Robinson Crusoe has a very matter-of-fact attitude about slavery. His father warns him not to go to sea, admonishing him to stay home and enjoy the middle class life. He warns him that by becoming an adventurer, Crusoe leaves himself open to being enslaved.
In fact, this happens when Crusoe's ship is overtaken by a Turkish vessel. The entire crew is enslaved by the Turks. Crusoe is able to escape from this slavery, a situation he doesn't like, but learns nothing of a moral nature from what happened to him. As soon as his fortunes change, and he has the upper hand on a plantation in Brazil, he purchases a slave:
I bought me a negro slave, and an European servant also—I mean another besides that which the captain brought me from Lisbon.
Later, after he has been shipwrecked on his island for some time, native cannibals appear in canoes for a visit and his thoughts rove to slavery:
Besides, I fancied myself able to manage one, nay, two or three savages, if I had them, so as to make them entirely slaves to me, to do whatever I should direct them, and to prevent their being able at any time to do me any hurt.
When he saves Friday, he uses him as a quasi-slave.
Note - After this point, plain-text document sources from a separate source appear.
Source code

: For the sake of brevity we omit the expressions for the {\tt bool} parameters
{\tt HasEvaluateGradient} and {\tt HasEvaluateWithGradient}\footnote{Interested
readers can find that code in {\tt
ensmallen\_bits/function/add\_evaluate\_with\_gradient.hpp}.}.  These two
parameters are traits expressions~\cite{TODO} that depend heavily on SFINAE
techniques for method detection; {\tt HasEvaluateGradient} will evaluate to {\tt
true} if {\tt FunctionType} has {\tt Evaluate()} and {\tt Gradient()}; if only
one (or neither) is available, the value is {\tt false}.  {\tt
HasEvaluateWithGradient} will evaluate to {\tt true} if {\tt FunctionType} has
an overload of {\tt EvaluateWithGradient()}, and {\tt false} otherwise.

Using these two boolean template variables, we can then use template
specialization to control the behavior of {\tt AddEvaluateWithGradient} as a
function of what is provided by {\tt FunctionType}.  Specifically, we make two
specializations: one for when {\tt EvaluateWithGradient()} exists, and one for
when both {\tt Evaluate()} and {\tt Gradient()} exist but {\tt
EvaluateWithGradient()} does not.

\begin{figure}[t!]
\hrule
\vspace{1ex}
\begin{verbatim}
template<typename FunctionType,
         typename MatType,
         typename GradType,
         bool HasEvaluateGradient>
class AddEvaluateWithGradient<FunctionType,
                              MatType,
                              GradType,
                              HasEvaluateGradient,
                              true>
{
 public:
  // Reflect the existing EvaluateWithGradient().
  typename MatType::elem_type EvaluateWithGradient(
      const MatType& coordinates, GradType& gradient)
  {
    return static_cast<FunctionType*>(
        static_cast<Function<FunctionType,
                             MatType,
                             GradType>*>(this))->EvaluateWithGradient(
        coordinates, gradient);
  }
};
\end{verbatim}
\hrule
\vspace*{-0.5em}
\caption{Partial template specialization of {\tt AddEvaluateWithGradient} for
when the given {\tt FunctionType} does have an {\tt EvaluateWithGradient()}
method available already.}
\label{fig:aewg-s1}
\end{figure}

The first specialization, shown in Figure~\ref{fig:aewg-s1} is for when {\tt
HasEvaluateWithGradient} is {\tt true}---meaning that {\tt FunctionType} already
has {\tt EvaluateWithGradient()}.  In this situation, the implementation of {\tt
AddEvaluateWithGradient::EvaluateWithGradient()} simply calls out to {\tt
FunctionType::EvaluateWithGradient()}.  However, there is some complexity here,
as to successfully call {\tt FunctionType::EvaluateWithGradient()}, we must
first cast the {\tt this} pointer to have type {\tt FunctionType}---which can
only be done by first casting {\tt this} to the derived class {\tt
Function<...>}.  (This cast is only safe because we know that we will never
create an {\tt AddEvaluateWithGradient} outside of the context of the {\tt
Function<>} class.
It's useful to remember that in the late seventeenth century there was no abolition movement, and slavery was not cast in moral terms. Today, we see it as a fundamental and heinous moral violation of a person's human rights to enslave them. However, to Crusoe, it is just another thing that happens to him and that he does to others. It seems no worse than say, losing a comfortable job would in this day and age, and having to go to work at Walmart, or moonlighting somewhere to make ends meet while living in a rough circumstances: not at all pleasant, but simply the way life is sometimes. When Robinson later becomes the business owner, buying slaves is about the same as hiring minimum wage workers is in our world: the owner may realize it's not entirely a good situation for the workers, but it doesn't cause moral anguish.
Complicating all of this is race. As the first quote shows, Europeans are in the more privileged position of becoming indentured servants, meaning they will be set free at a certain time, whereas the "negro" is kept enslaved forever. Crusoe also almost immediately thinks of the natives he sees on his island as potential slaves. His attitude throughout the novel is highly racist. For example, he is glad that Friday has some European-like features (!), but it never occurs to him that Friday might be anything but his subordinate and inferior.
Crusoe doesn't cast slavery as a moral issue, but as a fact of life, and unthinkingly assumes that people of color are inferior and therefore fit to be enslaved. Attitudes have changed greatly in the last 400 years.
It is important to keep in mind that these are Crusoe's attitudes, not necessarily Defoe's: Defoe sometimes gives his characters a narrower moral range than he himself possesses, but in this case, Crusoe's attitudes seem to reflect what was common in his period.